Well my comment mentioned "random (but TLB friendly)", which I define as visitin...

Well my comment mentioned "random (but TLB friendly)", which I define as visiting each cache line exactly once, but only with a few (32-64) pages active.

The reason for this is I like to separate out the cache latency to main memory and the TLB related latencies. Certainly there are workloads that are completely random (thus the term cache thrashing), but there's also many workloads that only have a few 10s of pages active. Doubly so under linux when if needed you can switch to HUGE pages if your workload is TLB thrashing.

For a description of the Anandtech graph you posted see: https://www.anandtech.com/show/14072/the-samsung-galaxy-s10p...

So the cache friendly line is the R per RV prange for the 5950X latencies is on the order of 65ns, the similar line for the M1 is dead on 30ns at around 128KB and goes up slightly in the 256-512KB range. Sadly they don't publish the raw numbers and pixel counting on log/log graphs is a pain. However I wrote my own code that produces similar numbers.

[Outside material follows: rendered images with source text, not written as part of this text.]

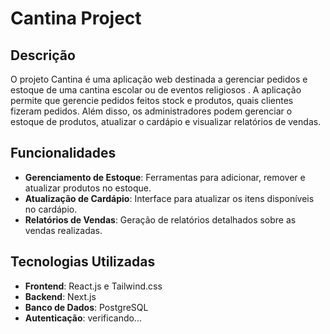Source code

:# Cantina Project

## Descrição

O projeto Cantina é uma aplicação web destinada a gerenciar pedidos e estoque de uma cantina escolar ou de eventos religiosos . A aplicação permite que gerencie pedidos feitos stock e produtos, quais clientes fizeram pedidos. Além disso, os administradores podem gerenciar o estoque de produtos, atualizar o cardápio e visualizar relatórios de vendas.

## Funcionalidades

- **Gerenciamento de Estoque**: Ferramentas para adicionar, remover e atualizar produtos no estoque.
- **Atualização de Cardápio**: Interface para atualizar os itens disponíveis no cardápio.
- **Relatórios de Vendas**: Geração de relatórios detalhados sobre as vendas realizadas.

## Tecnologias Utilizadas

- **Frontend**: React.js e Tailwind.css
- **Backend**: Next.js
- **Banco de Dados**: PostgreSQL
- **Autenticação**: verificando...

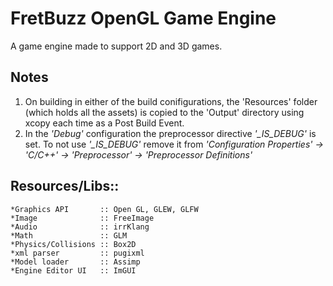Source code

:# **FretBuzz OpenGL Game Engine**

A game engine made to support 2D and 3D games.

## **Notes**
1. On building in either of the build conifigurations, the 'Resources' folder (which holds all the assets) is copied to the 'Output' directory using xcopy each time as a Post Build Event.
1. In the *'Debug'* configuration the preprocessor directive *'_IS_DEBUG'* is set. To not use *'_IS_DEBUG'* remove it from 
   *'Configuration Properties' -> 'C/C++' -> 'Preprocessor' -> 'Preprocessor Definitions'*

## **Resources/Libs::**
	*Graphics API 		:: Open GL, GLEW, GLFW
	*Image        		:: FreeImage
	*Audio        		:: irrKlang
	*Math         		:: GLM
	*Physics/Collisions :: Box2D 
	*xml parser 		:: pugixml
	*Model loader 		:: Assimp
	*Engine Editor UI 	:: ImGUI
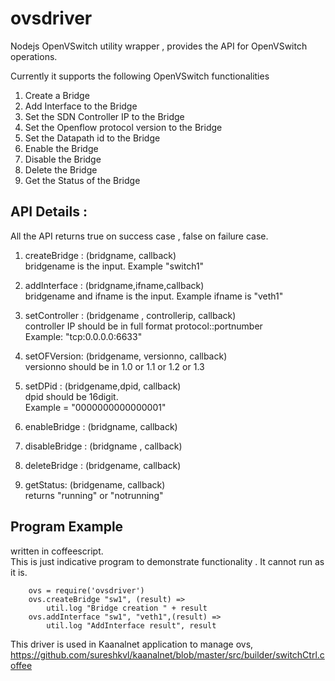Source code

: # ovsdriver
Nodejs OpenVSwitch utility wrapper , provides the API for OpenVSwitch operations.     


Currently it supports the following OpenVSwitch functionalities             

1. Create a Bridge              
2. Add Interface to the Bridge           
3. Set the SDN Controller IP to the Bridge            
4. Set the Openflow protocol version to the Bridge             
5. Set the Datapath id to the Bridge              
6. Enable the Bridge                
7. Disable the Bridge               
8. Delete the Bridge              
9. Get the Status of the Bridge                  

       
## API Details :        


All the API returns true on success case , false on failure case.

1. createBridge : (bridgname, callback)               
    bridgename is the input. Example "switch1"              


2. addInterface : (bridgname,ifname,callback)              
    bridgename and ifname is the input. Example ifname is "veth1"         


3. setController : (bridgename , controllerip, callback)        
    controller IP should be in full format protocol:<ip>:portnumber                      
    Example:  "tcp:0.0.0.0:6633"      

4. setOFVersion: (bridgename, versionno, callback)          
    versionno should be in 1.0 or 1.1 or 1.2 or 1.3       

5. setDPid : (bridgename,dpid, callback)            
    dpid should be 16digit.         
    Example = "0000000000000001"          


6. enableBridge : (bridgname, callback)         
7. disableBridge : (bridgname , callback)         
8. deleteBridge : (bridgename, callback)             
9. getStatus: (bridgename, callback)           
    returns "running" or "notrunning"          



## Program Example 
written in coffeescript.         
This is just indicative program to demonstrate functionality . It cannot run as it is.         


        ovs = require('ovsdriver')
        ovs.createBridge "sw1", (result) =>
            util.log "Bridge creation " + result                               
        ovs.addInterface "sw1", "veth1",(result) =>
            util.log "AddInterface result", result


This driver is used in Kaanalnet application to manage ovs, 
https://github.com/sureshkvl/kaanalnet/blob/master/src/builder/switchCtrl.coffee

My numbers are pretty much a perfect match, if my sliding window is 64 pages (average swap distance = 32 pages) I get around 34ns. If I drop it to 32 pages I get 32ns.

So the M1, assuming a relatively TLB friendly access pattern only keeping 32-64 pages active is about half the latency of the AMD 5950.

So compare the graphs yourself and I can provide more details on my numbers if still curious.